Sonuç: Tanıdık Olanın Yabancılığı
Capgras Sendromu, zihnin gerçeklik algısının ne kadar kırılgan olduğunu gösterir. Bir yüzü tanımak, yalnızca gözlerimizin değil, kalbimizin de işidir. Sevdiğimiz insanlara dair hislerimizin beyindeki nörolojik süreçlere bağlı olduğunu görmek, insan doğasının karmaşıklığını bize yeniden hatırlatır.
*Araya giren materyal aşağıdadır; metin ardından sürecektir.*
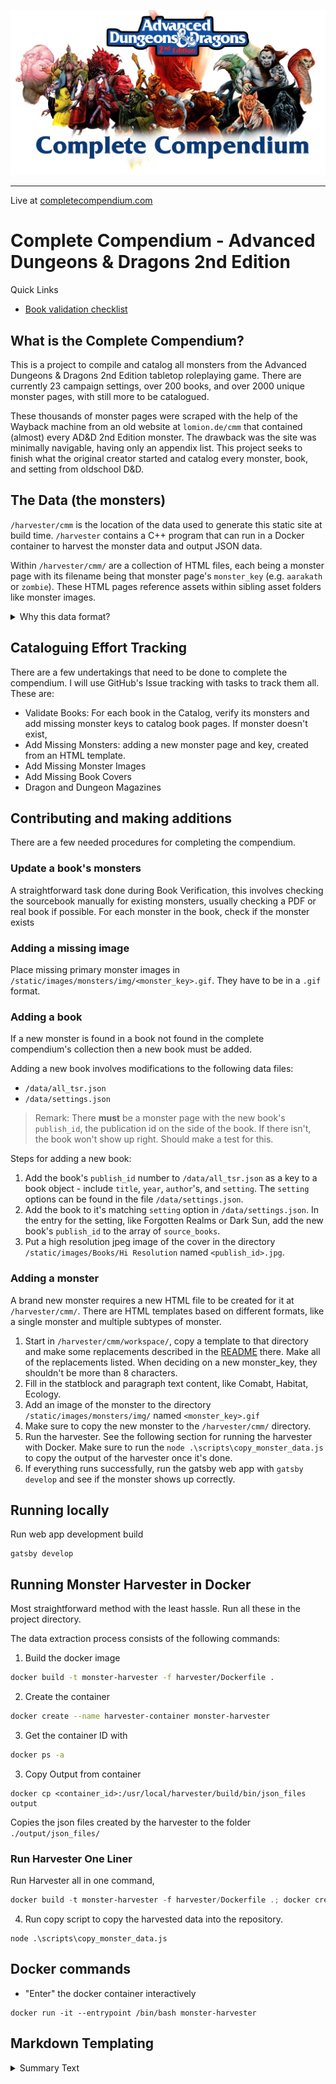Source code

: 
![A menagerie of fearsome monsters bannered with a title, Complete Compendium ](static/opengraph_banner.webp)

---

Live at [completecompendium.com](https://completecompendium.com)

# Complete Compendium - Advanced Dungeons & Dragons 2nd Edition

Quick Links

- [Book validation checklist](https://github.com/decheine/complete-compendium/issues/2)

## What is the Complete Compendium?

This is a project to compile and catalog all monsters from the Advanced Dungeons & Dragons 2nd Edition tabletop roleplaying game. There are currently 23 campaign settings, over 200 books, and over 2000 unique monster pages, with still more to be catalogued.

These thousands of monster pages were scraped with the help of the Wayback machine from an old website at `lomion.de/cmm` that contained (almost) every AD&D 2nd Edition monster. The drawback was the site was minimally navigable, having only an appendix list. This project seeks to finish what the original creator started and catalog every monster, book, and setting from oldschool D&D. 


## The Data (the monsters)


`/harvester/cmm` is the location of the data used to generate this static site at build time. `/harvester` contains a C++ program that can run in a Docker container to harvest the monster data and output JSON data. 

Within `/harvester/cmm/` are a collection of HTML files, each being a monster page with its filename being that monster page's `monster_key` (e.g. `aarakath` or `zombie`). These HTML pages reference assets within sibling asset folders like monster images.

<details>
 <summary>Why this data format?</summary>

I chose to keep these as HTML files so that these files are functional on their own with nothing other than a web browser. I explored several database options but ended up with simple JSON files and static site generation. 

</details>




## Cataloguing Effort Tracking

There are a few undertakings that need to be done to complete the compendium. I will use GitHub's Issue tracking with tasks to track them all. These are:
* Validate Books: For each book in the Catalog, verify its monsters and add missing monster keys to catalog book pages. If monster doesn't exist, 
*  Add Missing Monsters: adding a new monster page and key, created from an HTML template. 
*  Add Missing Monster Images
*  Add Missing Book Covers
*  Dragon and Dungeon Magazines

###


## Contributing and making additions 

There are a few needed procedures for completing the compendium. 

### Update a book's monsters

A straightforward task done during Book Verification, this involves checking the sourcebook manually for existing monsters, usually checking a PDF or real book if possible. For each monster in the book, check if the monster exists

### Adding a missing image

Place missing primary monster images in `/static/images/monsters/img/<monster_key>.gif`. They have to be in a `.gif` format.


### Adding a book

If a new monster is found in a book not found in the complete compendium's collection then a new book must be added.

Adding a new book involves modifications to the following data files:

* `/data/all_tsr.json`
* `/data/settings.json`

> Remark: There **must** be a monster page with the new book's `publish_id`, the publication id on the side of the book. If there isn't, the book won't show up right. Should make a test for this.

Steps for adding a new book:

1. Add the book's `publish_id` number to `/data/all_tsr.json` as a key to a book object - include `title`, `year`, `author`'s, and `setting`. The `setting` options can be found in the file `/data/settings.json`.
2. Add the book to it's matching `setting` option in `/data/settings.json`. In the entry for the setting, like Forgotten Realms or Dark Sun, add the new book's `publish_id` to the array of `source_books`.
3. Put a high resolution jpeg image of the cover in the directory `/static/images/Books/Hi Resolution` named `<publish_id>.jpg`.


### Adding a monster

A brand new monster requires a new HTML file to be created for it at `/harvester/cmm/`. There are HTML templates based on different formats, like a single monster and multiple subtypes of monster. 

1. Start in `/harvester/cmm/workspace/`, copy a template to that directory and make some replacements described in the [README](/harvester/cmm/workspace/README.md) there. Make all of the replacements listed. When deciding on a new monster_key, they shouldn't be more than 8 characters. 
2.  Fill in the statblock and paragraph text content, like Comabt, Habitat, Ecology.
3.  Add an image of the monster to the directory `/static/images/monsters/img/` named `<monster_key>.gif`
4.  Make sure to copy the new monster to the `/harvester/cmm/` directory.
5.  Run the harvester. See the following section for running the harvester with Docker. Make sure to run the `node .\scripts\copy_monster_data.js` to copy the output of the harvester once it's done. 
6.  If everything runs successfully, run the gatsby web app with `gatsby develop` and see if the monster shows up correctly.



## Running locally

Run web app development build

```
gatsby develop
```


## Running Monster Harvester in Docker

Most straightforward method with the least hassle. Run all these in the project directory.
 
The data extraction process consists of the following commands:

1. Build the docker image

```bash
docker build -t monster-harvester -f harvester/Dockerfile .
```

2. Create the container

```bash
docker create --name harvester-container monster-harvester
```

3. Get the container ID with

```bash
docker ps -a
```

3. Copy Output from container

```
docker cp <container_id>:/usr/local/harvester/build/bin/json_files output
```

Copies the json files created by the harvester to the folder `./output/json_files/`


### Run Harvester One Liner

Run Harvester all in one command,
```powershell
docker build -t monster-harvester -f harvester/Dockerfile .; docker create --name harvester-container monster-harvester; Foreach-Object { docker cp "harvester-container:/usr/local/harvester/build/bin/json_files" output }
```

4. Run copy script to copy the harvested data into the repository.

```
node .\scripts\copy_monster_data.js
```

## Docker commands


* "Enter" the docker container interactively
```
docker run -it --entrypoint /bin/bash monster-harvester
```


## Markdown Templating

<details>
 <summary>Summary Text</summary>

The text here

</details>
Bu sendrom, hem psikiyatri hem de nöroloji için ortak bir çalışma alanı açar. Ve belki de en önemlisi, bize şunu sorar: “Gerçekten tanımak ne demektir?”
Kaynakça
Berson, R. J. (1983). Capgras’ syndrome. American Journal of Psychiatry, 140(8), 969–978. https://doi.org/10.1176/ajp.140.8.969
Christodoulou, G. N. (1977). The syndrome of Capgras. British Journal of Psychiatry, 130(6), 556–564. https://doi.org/10.1192/bjp.130.6.556
Ellis, H. D., & Young, A. W. (1990). Accounting for delusional misidentifications. British Journal of Psychiatry, 157(2), 239–248. https://doi.org/10.1192/bjp.157.2.239
Feinberg, T. E., & Keenan, J. P. (2005). Where in the brain is the self? Consciousness and Cognition, 14(4), 661–678. https://doi.org/10.1016/j.concog.2005.01.002
Hirstein, W., & Ramachandran, V. S. (1997). Capgras syndrome: A novel probe for understanding the neural representation of the identity and familiarity of persons. Proceedings of the Royal Society of London. Series B: Biological Sciences, 264(1380), 437–444.